Looking at the listing below, retype exactly the lines starting at the one containing "I[\rho] &= - k_B \int \rho \log" and ending at the one containing "répondit: Voici, je", both included, and nothing else.

+++++

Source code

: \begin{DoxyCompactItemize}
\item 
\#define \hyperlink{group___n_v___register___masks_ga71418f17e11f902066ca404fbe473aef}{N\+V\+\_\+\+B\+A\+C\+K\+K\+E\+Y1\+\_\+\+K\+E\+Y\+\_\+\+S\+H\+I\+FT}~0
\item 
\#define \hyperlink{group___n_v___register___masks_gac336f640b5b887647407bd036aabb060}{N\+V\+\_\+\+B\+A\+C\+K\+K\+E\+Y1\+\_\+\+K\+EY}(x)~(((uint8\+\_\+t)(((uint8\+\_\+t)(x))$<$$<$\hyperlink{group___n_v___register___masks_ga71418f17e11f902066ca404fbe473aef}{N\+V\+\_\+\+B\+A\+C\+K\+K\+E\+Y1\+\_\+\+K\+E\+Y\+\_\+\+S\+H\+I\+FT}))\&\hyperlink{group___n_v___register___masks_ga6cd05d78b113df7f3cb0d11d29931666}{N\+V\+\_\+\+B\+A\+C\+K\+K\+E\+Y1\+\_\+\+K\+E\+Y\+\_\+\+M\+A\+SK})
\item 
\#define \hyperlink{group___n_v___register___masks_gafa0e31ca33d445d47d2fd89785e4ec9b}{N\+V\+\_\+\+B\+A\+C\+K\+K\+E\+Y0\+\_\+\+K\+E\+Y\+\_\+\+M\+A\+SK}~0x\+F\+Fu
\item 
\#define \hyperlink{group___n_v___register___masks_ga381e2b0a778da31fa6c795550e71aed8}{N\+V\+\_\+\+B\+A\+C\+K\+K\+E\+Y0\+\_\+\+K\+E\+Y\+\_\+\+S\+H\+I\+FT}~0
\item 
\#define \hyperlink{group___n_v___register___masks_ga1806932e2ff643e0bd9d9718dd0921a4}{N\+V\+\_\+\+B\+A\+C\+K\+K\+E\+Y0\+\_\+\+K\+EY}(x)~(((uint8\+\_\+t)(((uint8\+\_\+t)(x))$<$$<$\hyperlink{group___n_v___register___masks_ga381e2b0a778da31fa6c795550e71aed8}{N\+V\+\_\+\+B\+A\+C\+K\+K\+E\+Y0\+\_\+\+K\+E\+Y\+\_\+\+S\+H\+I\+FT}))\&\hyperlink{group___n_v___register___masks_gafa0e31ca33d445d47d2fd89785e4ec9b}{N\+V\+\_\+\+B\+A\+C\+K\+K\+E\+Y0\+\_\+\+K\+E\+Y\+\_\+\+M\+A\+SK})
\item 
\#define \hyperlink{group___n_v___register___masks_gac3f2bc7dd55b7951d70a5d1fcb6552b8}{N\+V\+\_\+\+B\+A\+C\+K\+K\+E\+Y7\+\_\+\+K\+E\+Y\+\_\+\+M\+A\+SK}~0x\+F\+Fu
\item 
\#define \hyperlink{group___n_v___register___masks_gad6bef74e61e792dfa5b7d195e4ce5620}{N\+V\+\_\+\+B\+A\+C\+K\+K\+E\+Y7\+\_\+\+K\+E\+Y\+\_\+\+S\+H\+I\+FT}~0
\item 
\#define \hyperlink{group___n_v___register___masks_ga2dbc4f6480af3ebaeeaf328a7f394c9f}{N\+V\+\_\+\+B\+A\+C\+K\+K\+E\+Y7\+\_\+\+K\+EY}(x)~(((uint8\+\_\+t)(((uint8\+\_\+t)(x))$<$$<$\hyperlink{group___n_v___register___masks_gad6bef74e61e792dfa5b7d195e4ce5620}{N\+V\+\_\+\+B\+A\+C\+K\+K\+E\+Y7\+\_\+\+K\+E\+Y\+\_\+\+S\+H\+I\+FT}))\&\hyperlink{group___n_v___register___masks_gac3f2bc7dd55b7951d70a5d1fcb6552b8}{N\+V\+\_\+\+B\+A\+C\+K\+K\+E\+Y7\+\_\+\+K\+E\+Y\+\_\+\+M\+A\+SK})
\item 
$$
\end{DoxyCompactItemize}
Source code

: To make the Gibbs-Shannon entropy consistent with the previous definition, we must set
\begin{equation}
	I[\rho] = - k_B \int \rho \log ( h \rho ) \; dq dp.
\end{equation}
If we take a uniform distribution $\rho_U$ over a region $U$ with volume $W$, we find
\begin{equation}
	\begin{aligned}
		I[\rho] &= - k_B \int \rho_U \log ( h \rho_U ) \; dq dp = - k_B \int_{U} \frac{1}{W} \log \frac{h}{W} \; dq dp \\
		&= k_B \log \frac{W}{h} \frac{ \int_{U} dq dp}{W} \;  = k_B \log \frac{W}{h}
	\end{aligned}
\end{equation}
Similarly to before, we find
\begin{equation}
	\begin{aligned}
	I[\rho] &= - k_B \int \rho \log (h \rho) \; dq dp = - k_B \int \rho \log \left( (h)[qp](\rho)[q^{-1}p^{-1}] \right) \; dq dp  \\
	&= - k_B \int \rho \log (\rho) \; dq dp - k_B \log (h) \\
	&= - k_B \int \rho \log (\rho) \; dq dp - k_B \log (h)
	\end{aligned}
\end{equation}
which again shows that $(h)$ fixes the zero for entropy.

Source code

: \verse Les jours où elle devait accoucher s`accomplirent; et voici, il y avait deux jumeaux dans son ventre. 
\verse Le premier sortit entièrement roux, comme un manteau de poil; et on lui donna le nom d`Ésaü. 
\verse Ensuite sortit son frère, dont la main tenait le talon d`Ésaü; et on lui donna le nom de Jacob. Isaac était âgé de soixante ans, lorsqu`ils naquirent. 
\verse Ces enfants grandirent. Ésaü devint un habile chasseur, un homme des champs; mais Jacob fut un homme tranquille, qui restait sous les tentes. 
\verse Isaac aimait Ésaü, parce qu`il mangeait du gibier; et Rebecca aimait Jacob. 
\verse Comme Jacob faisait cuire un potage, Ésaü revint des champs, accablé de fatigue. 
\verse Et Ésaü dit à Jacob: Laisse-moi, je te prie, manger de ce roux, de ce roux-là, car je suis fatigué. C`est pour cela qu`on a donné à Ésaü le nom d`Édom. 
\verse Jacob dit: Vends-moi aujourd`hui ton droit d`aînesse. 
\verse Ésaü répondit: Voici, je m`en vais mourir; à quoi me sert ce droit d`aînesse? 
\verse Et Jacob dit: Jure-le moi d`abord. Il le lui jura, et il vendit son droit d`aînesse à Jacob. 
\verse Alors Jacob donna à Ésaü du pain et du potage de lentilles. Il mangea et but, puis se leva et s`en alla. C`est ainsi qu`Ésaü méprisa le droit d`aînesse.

+++++

» Task answer:
	I[\rho] &= - k_B \int \rho \log (h \rho) \; dq dp = - k_B \int \rho \log \left( (h)[qp](\rho)[q^{-1}p^{-1}] \right) \; dq dp  \\
	&= - k_B \int \rho \log (\rho) \; dq dp - k_B \log (h) \\
	&= - k_B \int \rho \log (\rho) \; dq dp - k_B \log (h)
	\end{aligned}
\end{equation}
which again shows that $(h)$ fixes the zero for entropy.

Source code

: \verse Les jours où elle devait accoucher s`accomplirent; et voici, il y avait deux jumeaux dans son ventre. 
\verse Le premier sortit entièrement roux, comme un manteau de poil; et on lui donna le nom d`Ésaü. 
\verse Ensuite sortit son frère, dont la main tenait le talon d`Ésaü; et on lui donna le nom de Jacob. Isaac était âgé de soixante ans, lorsqu`ils naquirent. 
\verse Ces enfants grandirent. Ésaü devint un habile chasseur, un homme des champs; mais Jacob fut un homme tranquille, qui restait sous les tentes. 
\verse Isaac aimait Ésaü, parce qu`il mangeait du gibier; et Rebecca aimait Jacob. 
\verse Comme Jacob faisait cuire un potage, Ésaü revint des champs, accablé de fatigue. 
\verse Et Ésaü dit à Jacob: Laisse-moi, je te prie, manger de ce roux, de ce roux-là, car je suis fatigué. C`est pour cela qu`on a donné à Ésaü le nom d`Édom. 
\verse Jacob dit: Vends-moi aujourd`hui ton droit d`aînesse. 
\verse Ésaü répondit: Voici, je m`en vais mourir; à quoi me sert ce droit d`aînesse? 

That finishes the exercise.